Saturday, March 17, 2007

Poem of the Week: 'Digging'

It is ST PATRICK'S DAY today, so I thought it would be appropriate to post a poem by an IRISH poet. The poems of Seamus Heaney, Dublin-based poet and winner of the Nobel Prize for Literature, appear on many a GCSE syllabus. In this poem, 'Digging', he shows how, as a child, he looked up to his elders - in this case both father and grandfather.

Seeing his father (now old) “straining” to dig “flowerbeds”, the poet recalls him in his prime, digging “potato drills”. And even earlier, he remembers his grandfather, digging peat. He cannot match “men like them” with a spade, but he sees that the pen is (for him) mightier, and with it he will dig into his past and celebrate them.
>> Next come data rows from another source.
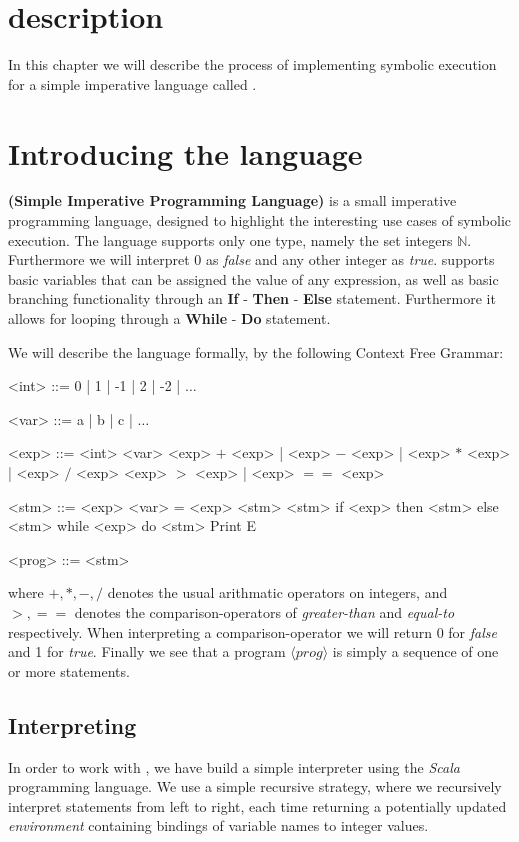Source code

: \section{description}

In this chapter we will describe the process of implementing symbolic execution for a simple imperative language called \simpl.

\section{Introducing the \simpl language}

\simpl\textbf{(Simple Imperative Programming Language)} is a small imperative programming language, designed to highlight the interesting use cases of symbolic execution. The language supports only one type, namely the set integers $\mathbb{N}$.
Furthermore we will interpret 0 as \emph{false} and any other integer as \emph{true}.
 \simpl supports basic
 variables that can be assigned the value of any expression, as well as basic branching functionality through an \textbf{If} - \textbf{Then} - \textbf{Else} statement. Furthermore it allows for looping through a \textbf{While} - \textbf{Do} statement.

We will describe the language formally, by the following Context Free Grammar:

\newpage
\begin{grammar}
	<int> ::= 0 | 1 | -1 | 2 | -2 | $\ldots$
	
	<var> ::= a | b | c | $\ldots$ 
	
	<exp> ::= <int>
	\alt <var>
	\alt <exp> $+$ <exp> | <exp> $-$ <exp> | <exp> $*$ <exp> | <exp> $/$ <exp>
	\alt <exp> $>$ <exp> | <exp> $==$ <exp> 	
	
	<stm> ::= <exp>
	\alt <var> = <exp>
	\alt <stm> <stm>
	\alt if <exp> then <stm> else <stm>
	\alt while <exp> do <stm>
	\alt Print E
	
	<prog> ::= <stm>
	
\end{grammar}

where $+, *, -, /$ denotes the usual arithmatic operators on integers, and $>, ==$ denotes the comparison-operators of \emph{greater-than} and \emph{equal-to} respectively. When interpreting a comparison-operator we will return 0 for \emph{false} and 1 for \emph{true}. Finally we see that a program $\langle prog \rangle$ is simply a sequence of one or more statements.

\subsection{Interpreting \simpl}

In order to work with \simpl, we have build a simple interpreter using the \emph{Scala} programming language. We use a simple recursive strategy, where we recursively interpret statements from left to right, each time returning a potentially updated \emph{environment} containing bindings of variable names to integer values.  
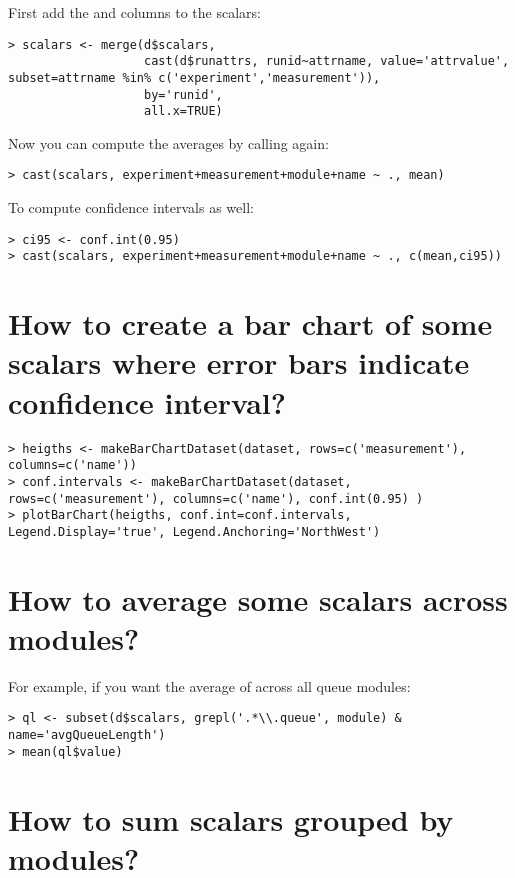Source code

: First add the  and  columns to the scalars:

\begin{verbatim}
> scalars <- merge(d$scalars,
                   cast(d$runattrs, runid~attrname, value='attrvalue', subset=attrname %in% c('experiment','measurement')),
                   by='runid',
                   all.x=TRUE)
\end{verbatim}

Now you can compute the averages by calling  again:

\begin{verbatim}
> cast(scalars, experiment+measurement+module+name ~ ., mean)
\end{verbatim}

To compute confidence intervals as well:

\begin{verbatim}
> ci95 <- conf.int(0.95)
> cast(scalars, experiment+measurement+module+name ~ ., c(mean,ci95))
\end{verbatim}

\section{How to create a bar chart of some scalars where error bars indicate confidence interval?}

\begin{verbatim}
> heigths <- makeBarChartDataset(dataset, rows=c('measurement'), columns=c('name'))
> conf.intervals <- makeBarChartDataset(dataset, rows=c('measurement'), columns=c('name'), conf.int(0.95) )
> plotBarChart(heigths, conf.int=conf.intervals, Legend.Display='true', Legend.Anchoring='NorthWest')
\end{verbatim}

\section{How to average some scalars across modules?}

For example, if you want the average of  across all queue modules:

\begin{verbatim}
> ql <- subset(d$scalars, grepl('.*\\.queue', module) & name='avgQueueLength')
> mean(ql$value)
\end{verbatim}

\section{How to sum scalars grouped by modules?}

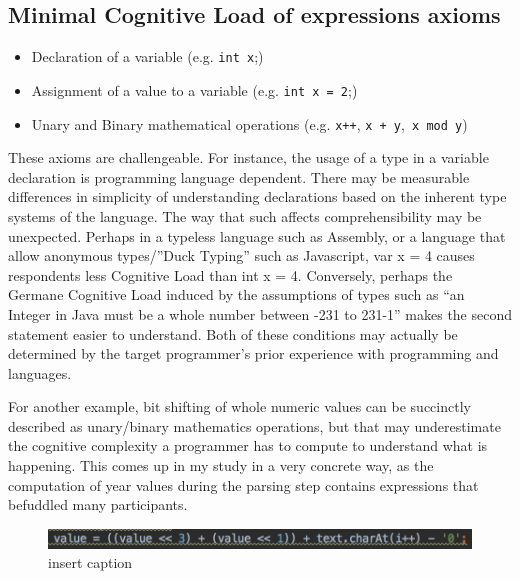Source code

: \subsection{Minimal Cognitive Load of expressions axioms}
\begin{itemize}
	\item Declaration of a variable (e.g.  \texttt{int x};)
 	\item Assignment of a value to a variable (e.g.  \texttt{int x =  2};)
	\item Unary and Binary mathematical operations (e.g. \texttt{x++}, \texttt{x + y},\texttt{ x mod y})
\end{itemize}
These axioms are challengeable. For instance, the usage of a type in a variable declaration is programming language dependent. There may be measurable differences in simplicity of understanding declarations based on the inherent type systems of the language. The way that such affects comprehensibility may be unexpected. Perhaps in a typeless language such as Assembly, or a language that allow anonymous types/”Duck Typing” such as Javascript, var x = 4 causes respondents less Cognitive Load than int x = 4. Conversely, perhaps the Germane Cognitive Load induced by the assumptions of types such as “an Integer in Java must be a whole number between -231 to 231-1” makes the second statement easier to understand. Both of these conditions may actually be determined by the target programmer’s prior experience with programming and languages.

For another example, bit shifting of whole numeric values can be succinctly described as unary/binary mathematics operations, but that may underestimate the cognitive complexity a programmer has to compute to understand what is happening. This comes up in my study in a very concrete way, as the computation of year values during the parsing step contains expressions that befuddled many participants.

\begin{figure}[H]
	\centering
	\includegraphics[width=\linewidth]{code}
	\caption{insert caption}
\end{figure}

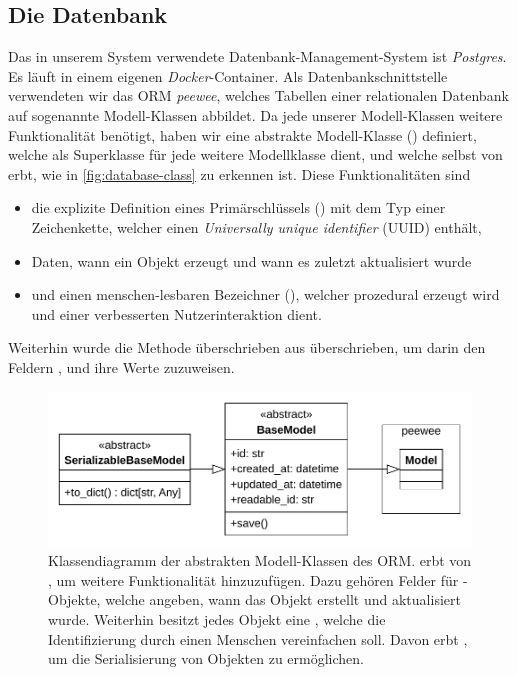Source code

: \subsection{Die Datenbank}

Das in unserem System verwendete Datenbank-Management-System ist \emph{Postgres}. Es läuft in einem eigenen \emph{Docker}-Container. Als Datenbankschnittstelle verwendeten wir das ORM \emph{peewee}, welches Tabellen einer relationalen Datenbank auf sogenannte Modell-Klassen abbildet. Da jede unserer Modell-Klassen weitere Funktionalität benötigt, haben wir eine abstrakte Modell-Klasse () definiert, welche als Superklasse für jede weitere Modellklasse dient, und welche selbst von  erbt, wie in \autoref{fig:database-class} zu erkennen ist. Diese Funktionalitäten sind
\begin{itemize}
	\item die explizite Definition eines Primärschlüssels () mit dem Typ einer Zeichenkette, welcher einen \emph{Universally unique identifier} (UUID) enthält,
	\item Daten, wann ein Objekt erzeugt und wann es zuletzt aktualisiert wurde
	\item und einen menschen-lesbaren Bezeichner (), welcher prozedural erzeugt wird und einer verbesserten Nutzerinteraktion dient.
\end{itemize}
Weiterhin wurde die Methode  überschrieben aus  überschrieben, um darin den Feldern ,  und  ihre Werte zuzuweisen.

\begin{figure}[!ht]
	\centering
	\includegraphics[width=0.80\linewidth]{images/diagrams/database-class.pdf}
	\caption{Klassendiagramm der abstrakten Modell-Klassen des ORM.  erbt von , um weitere Funktionalität hinzuzufügen. Dazu gehören Felder für -Objekte, welche angeben, wann das Objekt erstellt und aktualisiert wurde. Weiterhin besitzt jedes Objekt eine , welche die Identifizierung durch einen Menschen vereinfachen soll. Davon erbt , um die Serialisierung von Objekten zu ermöglichen.}
	\label{fig:database-class}
\end{figure}

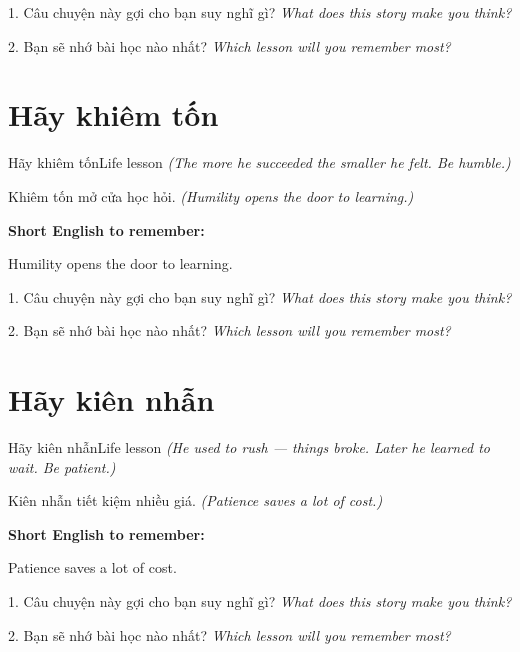 \begin{tuhocnhanh}
1. Câu chuyện này gợi cho bạn suy nghĩ gì? \textit{What does this story make you think?}

2. Bạn sẽ nhớ bài học nào nhất? \textit{Which lesson will you remember most?}
\end{tuhocnhanh}
\ngancach


\section{Hãy khiêm tốn}
\begin{truyen}{Hãy khiêm tốn}{Life lesson}
\textit{(The more he succeeded the smaller he felt. Be humble.)}
\end{truyen}

\begin{baihoc}
Khiêm tốn mở cửa học hỏi.
\textit{(Humility opens the door to learning.)}
\end{baihoc}

\begin{ghinhoanh}
\textbf{Short English to remember:}

Humility opens the door to learning.

\end{ghinhoanh}

\begin{tuhocnhanh}
1. Câu chuyện này gợi cho bạn suy nghĩ gì? \textit{What does this story make you think?}

2. Bạn sẽ nhớ bài học nào nhất? \textit{Which lesson will you remember most?}
\end{tuhocnhanh}
\ngancach


\section{Hãy kiên nhẫn}
\begin{truyen}{Hãy kiên nhẫn}{Life lesson}
\textit{(He used to rush — things broke. Later he learned to wait. Be patient.)}
\end{truyen}

\begin{baihoc}
Kiên nhẫn tiết kiệm nhiều giá.
\textit{(Patience saves a lot of cost.)}
\end{baihoc}

\begin{ghinhoanh}
\textbf{Short English to remember:}

Patience saves a lot of cost.

\end{ghinhoanh}

\begin{tuhocnhanh}
1. Câu chuyện này gợi cho bạn suy nghĩ gì? \textit{What does this story make you think?}

2. Bạn sẽ nhớ bài học nào nhất? \textit{Which lesson will you remember most?}
\end{tuhocnhanh}
\ngancach
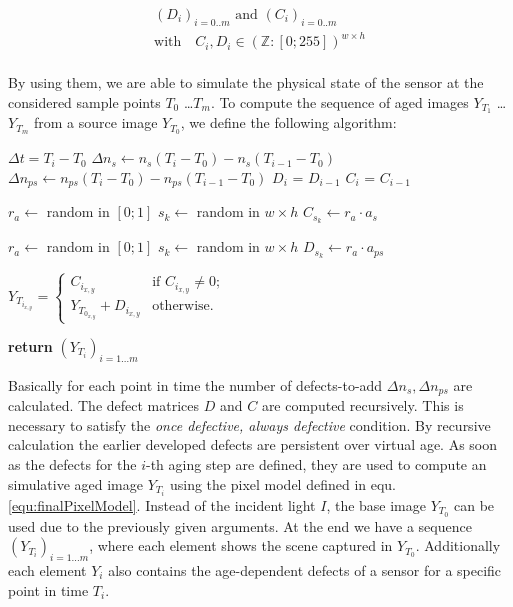 \documentclass[10pt,twocolumn,letterpaper]{article}
\begin{document}
\begin{equation}
\begin{aligned}
(D_i)_{i=0..m} \text{ and } (C_i)_{i=0..m} \\ 
\text{with} \quad C_i, D_i \in {(\mathbb{Z}:[0;255])}^{w \times h}
\end{aligned}
\end{equation}
\\
By using them, we are able to simulate the physical state of the sensor at the considered sample points $T_0$ \dots $T_m$. To compute the sequence of aged images $Y_{T_1}$ \dots $Y_{T_m}$ from a source image $Y_{T_0}$, we define the following algorithm:
\\

\begin{algorithmic}[1]


\State $\Delta t = T_i - T_0 $
\State $\Delta n_s\gets n_s(T_i - T_0) - n_s(T_{i-1} - T_0) $ 
\State $\Delta n_{ps}\gets n_{ps}(T_i - T_0) - n_{ps}(T_{i-1} - T_0) $
\State $D_i$ = $D_{i-1}$
\State $C_i$ = $C_{i-1}$

    \State $r_a \gets$ random in $[0;1]$
    \State $s_k \gets$ random in $w \times h$
    \State $C_{s_k} \gets r_a \cdot a_s$
  \EndFor
  
    \State $r_a \gets$ random in $[0;1]$
    \State $s_k \gets$ random in $w \times h$
    \State $D_{s_k} \gets r_a \cdot a_{ps}$
  \EndFor
  
  
  $Y_{T_{i_{x,y}}} = \begin{cases}
  C_{i_{x,y}}  & \text{if $C_{i_{x,y}} \neq 0$}; \\
  Y_{T_{0_{x,y}}} +D_{i_{x,y}}  & \text{otherwise}.
  \end{cases}$
  
\EndFor
\State \textbf{return} $(Y_{T_i})_{i=1 \dots m}$
\EndProcedure
\end{algorithmic}


Basically for each point in time the number of defects-to-add $\Delta n_s, \Delta n_{ps}$ are calculated. The defect matrices $D$ and $C$ are computed recursively. This is necessary to satisfy the \emph{once defective, always defective} condition. By recursive calculation the earlier developed defects are persistent over virtual age. As soon as the defects for the $i$-th aging step are defined, they are used to compute an simulative aged image $Y_{T_i}$ using the pixel model defined in equ. \ref{equ:finalPixelModel}. Instead of the incident light $I$, the base image $Y_{T_0}$ can be used due to the previously given arguments. At the end we have a sequence  $(Y_{T_i})_{i=1 \dots m}$, where each element shows the scene captured in $Y_{T_0}$. Additionally each element $Y_i$ also contains the age-dependent defects of a sensor for a specific point in time $T_i$.
\end{document}
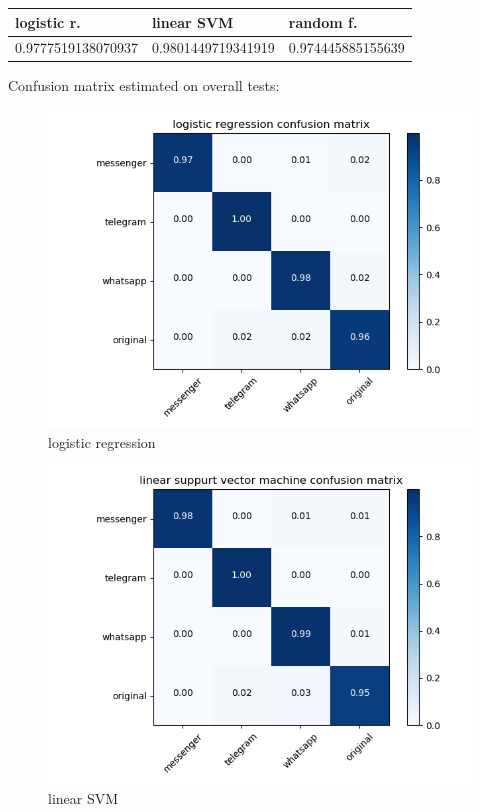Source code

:  {\def\arraystretch{1.3} 
 \begin{table}[H] 
\centering 
\begin{tabular}{|l|l|l|} 
\hline 
logistic r.  &linear SVM  &random f.  \\ \hline
0.9777519138070937  &0.9801449719341919  &0.974445885155639  \\ \hline
\end{tabular} 
\end{table} }
Confusion matrix estimated on overall tests: 

 \begin{figure}[H] 
\centering 
\includegraphics[scale=.6]{images/new_met_logistic_total.png} 
\caption{logistic regression} 
\end{figure} 

 \begin{figure}[H] 
\centering 
\includegraphics[scale=.6]{images/new_met_lsvm_total.png} 
\caption{linear SVM} 
\end{figure} 

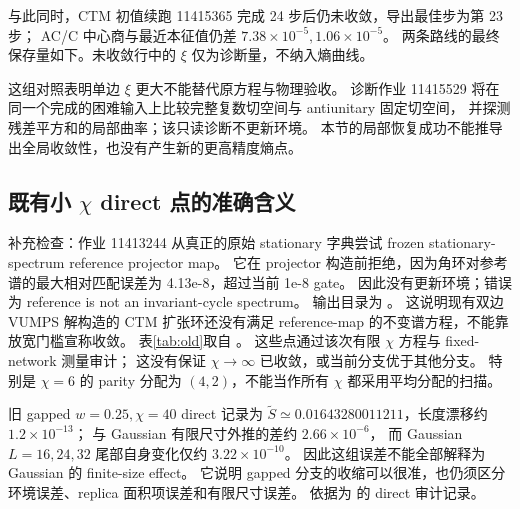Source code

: \documentclass[11pt]{article}
\newcommand{\tS}{\widetilde S}
\begin{document}
与此同时，CTM 初值续跑 11415365 完成 24 步后仍未收敛，导出最佳步为第 23 步；
AC/C 中心商与最近本征值仍差 $7.38\times10^{-5},1.06\times10^{-5}$。
两条路线的最终保存量如下。未收敛行中的 $\xi$ 仅为诊断量，不纳入熵曲线。
\begin{center}\small

\end{center}
这组对照表明单边 $\xi$ 更大不能替代原方程与物理验收。
诊断作业 11415529 将在同一个完成的困难输入上比较完整复数切空间与 antiunitary 固定切空间，
并探测残差平方和的局部曲率；该只读诊断不更新环境。
本节的局部恢复成功不能推导出全局收敛性，也没有产生新的更高精度熵点。

\subsection{既有小 \texorpdfstring{$\chi$}{χ} direct 点的准确含义}

补充检查：作业 11413244 从真正的原始 stationary 字典尝试 frozen stationary-spectrum reference projector map。
它在 projector 构造前拒绝，因为角环对参考谱的最大相对匹配误差为 4.13e-8，超过当前 1e-8 gate。
因此没有更新环境；错误为 reference is not an invariant-cycle spectrum。
输出目录为 。
这说明现有双边 VUMPS 解构造的 CTM 扩张环还没有满足 reference-map 的不变谱方程，不能靠放宽门槛宣称收敛。
表\ref{tab:old}取自 。
这些点通过该次有限 $\chi$ 方程与 fixed-network 测量审计；
这没有保证 $\chi\to\infty$ 已收敛，或当前分支优于其他分支。
特别是 $\chi=6$ 的 parity 分配为 $(4,2)$，不能当作所有 $\chi$ 都采用平均分配的扫描。
\begin{table}[htbp]\centering\scriptsize

\caption{既有有限 $\chi$ 参考值，$w=1$。最后一列为原方程残差；
新 MP-BP 候选没有覆盖这些点。两侧 self $\xi$ 在这些报告中数值接近，此处列右侧。}
\label{tab:old}
\end{table}

旧 gapped $w=0.25,\chi=40$ direct 记录为
$\tS\simeq0.01643280011211$，长度漂移约 $1.2\times10^{-13}$；
与 Gaussian 有限尺寸外推的差约 $2.66\times10^{-6}$，
而 Gaussian $L=16,24,32$ 尾部自身变化仅约 $3.22\times10^{-10}$。
因此这组误差不能全部解释为 Gaussian 的 finite-size effect。
它说明 gapped 分支的收缩可以很准，也仍须区分环境误差、replica 面积项误差和有限尺寸误差。
依据为  的 direct 审计记录。
\end{document}
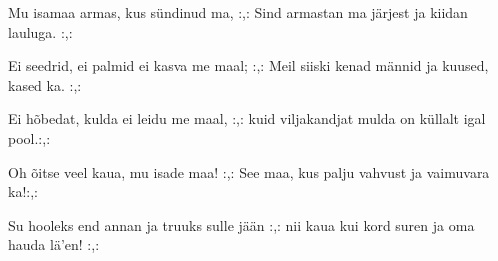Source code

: Mu isamaa armas, kus s\"undinud ma,
:,: Sind armastan ma j\"arjest ja kiidan lauluga. :,: 

Ei seedrid, ei palmid ei kasva me maal;
:,: Meil siiski kenad m\"annid ja kuused, kased ka. :,: 

Ei h\~obedat, kulda ei leidu me maal,
:,: kuid viljakandjat mulda on k\"ullalt igal pool.:,: 

Oh \~oitse veel kaua, mu isade maa!
:,: See maa, kus palju vahvust ja vaimuvara ka!:,: 

Su hooleks end annan ja truuks sulle j\"a\"an
:,: nii kaua kui kord suren ja oma hauda l\"a'en! :,: 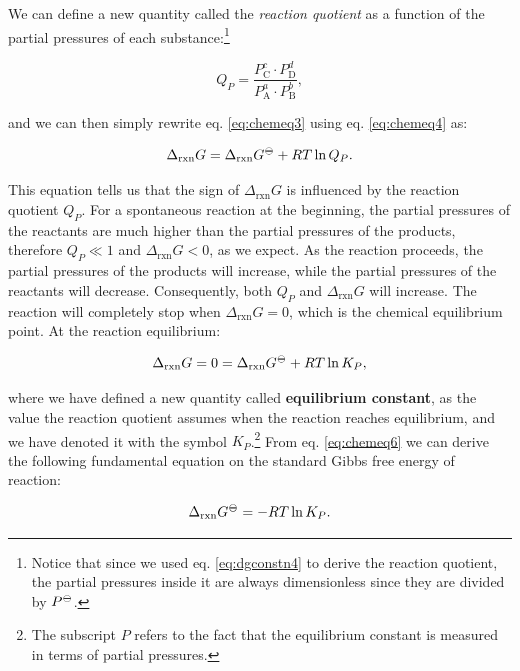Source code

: \documentclass[
  9pt,
]{extbook}
\theoremstyle{definition}
\theoremstyle{definition}
\theoremstyle{definition}
\theoremstyle{remark}
\begin{document}
We can define a new quantity called the \emph{reaction quotient} as a function of the partial pressures of each substance:\footnote{Notice that since we used eq. \eqref{eq:dgconstn4} to derive the reaction quotient, the partial pressures inside it are always dimensionless since they are divided by \(P^{-\kern-6pt{\ominus}\kern-6pt-}\).}

\begin{equation}
Q_P = \frac{P_{\text{C}}^c \cdot P_{\text{D}}^d}{P_{\text{A}}^a \cdot P_{\text{B}}^b},
\label{eq:chemeq4}
\end{equation}

and we can then simply rewrite eq. \eqref{eq:chemeq3} using eq. \eqref{eq:chemeq4} as:

\begin{equation}
\Delta_{\text{rxn}} G = \Delta_{\text{rxn}} G^{-\kern-6pt{\ominus}\kern-6pt-}+ RT \ln Q_P.
\label{eq:chemeq5}
\end{equation}

This equation tells us that the sign of \(\Delta_{\text{rxn}} G\) is influenced by the reaction quotient \(Q_P\). For a spontaneous reaction at the beginning, the partial pressures of the reactants are much higher than the partial pressures of the products, therefore \(Q_P \ll 1\) and \(\Delta_{\text{rxn}} G < 0\), as we expect. As the reaction proceeds, the partial pressures of the products will increase, while the partial pressures of the reactants will decrease. Consequently, both \(Q_P\) and \(\Delta_{\text{rxn}} G\) will increase. The reaction will completely stop when \(\Delta_{\text{rxn}} G = 0\), which is the chemical equilibrium point. At the reaction equilibrium:

\begin{equation}
\Delta_{\text{rxn}} G = 0 = \Delta_{\text{rxn}} G^{-\kern-6pt{\ominus}\kern-6pt-}+ RT \ln K_P,
\label{eq:chemeq6}
\end{equation}

where we have defined a new quantity called \textbf{equilibrium constant}, as the value the reaction quotient assumes when the reaction reaches equilibrium, and we have denoted it with the symbol \(K_P\).\footnote{The subscript \(P\) refers to the fact that the equilibrium constant is measured in terms of partial pressures.} From eq. \eqref{eq:chemeq6} we can derive the following fundamental equation on the standard Gibbs free energy of reaction:

\begin{equation}
\Delta_{\text{rxn}} G^{-\kern-6pt{\ominus}\kern-6pt-}= - RT \ln K_P.
\label{eq:chemeqdg0}
\end{equation}
\end{document}

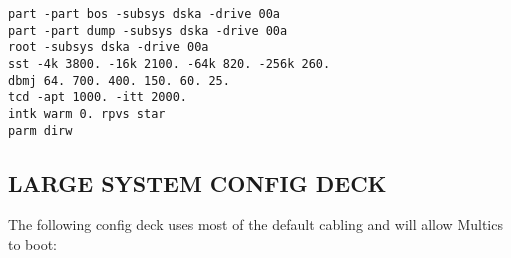 \begin{adjustwidth}{5ex}{1ex}
    \texttt{part -part bos -subsys dska -drive 00a} \\
    \texttt{part -part dump -subsys dska -drive 00a} \\
    \texttt{root -subsys dska -drive 00a} \\
    \texttt{sst  -4k 3800. -16k 2100. -64k 820. -256k 260.} \\
    \texttt{dbmj 64. 700. 400. 150. 60. 25.} \\
    \texttt{tcd -apt 1000. -itt 2000.} \\
    \texttt{intk warm 0. rpvs star} \\
    \texttt{parm dirw} \\
\end{adjustwidth}


\subsection[Large System Config Deck]{LARGE SYSTEM CONFIG DECK}

The following config deck uses most of the default cabling and will allow Multics to boot:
To listen to some interviews with the poet, click HERE.

To read more about his life and work, click HERE.

And to read from a GCSE study guide on his poetry, click HERE.

Meanwhile, here is the poem:

Digging
by Seamus Heaney

Between my finger and my thumb
The squat pen rests; as snug as a gun.

Under my window a clean rasping sound
When the spade sinks into gravelly ground:

My father, digging. I look down

Till his straining rump among the flowerbeds
Bends low, comes up twenty years away

Stooping in rhythm through potato drills

Where he was digging.

The coarse boot nestled on the lug, the shaft
Against the inside knee was levered firmly.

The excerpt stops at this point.